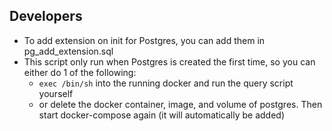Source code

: ## Developers
- To add extension on init for Postgres, you can add them in pg_add_extension.sql
- This script only run when Postgres is created the first time, so you can either do 1 of the following:
  - `exec /bin/sh` into the running docker and run the query script yourself
  - or delete the docker container, image, and volume of postgres. Then start docker-compose again (it will automatically be added)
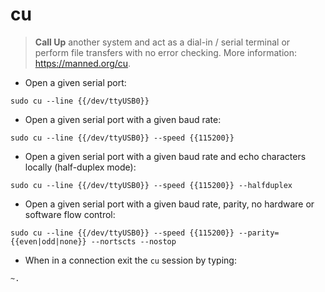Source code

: # cu

> **Call Up** another system and act as a dial-in / serial terminal or perform file transfers with no error checking.
> More information: <https://manned.org/cu>.

- Open a given serial port:

`sudo cu --line {{/dev/ttyUSB0}}`

- Open a given serial port with a given baud rate:

`sudo cu --line {{/dev/ttyUSB0}} --speed {{115200}}`

- Open a given serial port with a given baud rate and echo characters locally (half-duplex mode):

`sudo cu --line {{/dev/ttyUSB0}} --speed {{115200}} --halfduplex`

- Open a given serial port with a given baud rate, parity, no hardware or software flow control:

`sudo cu --line {{/dev/ttyUSB0}} --speed {{115200}} --parity={{even|odd|none}} --nortscts --nostop`

- When in a connection exit the `cu` session by typing:

`~.`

EXERCISE INSTRUCTIONS: Please reproduce the lines from the line with "More information: <https://manned.org/cu>." to the line with "rate, parity, no", both ends included, exactly as they appear above.

PROBLEM SOLUTION:
> More information: <https://manned.org/cu>.

- Open a given serial port:

`sudo cu --line {{/dev/ttyUSB0}}`

- Open a given serial port with a given baud rate:

`sudo cu --line {{/dev/ttyUSB0}} --speed {{115200}}`

- Open a given serial port with a given baud rate and echo characters locally (half-duplex mode):

`sudo cu --line {{/dev/ttyUSB0}} --speed {{115200}} --halfduplex`

- Open a given serial port with a given baud rate, parity, no hardware or software flow control:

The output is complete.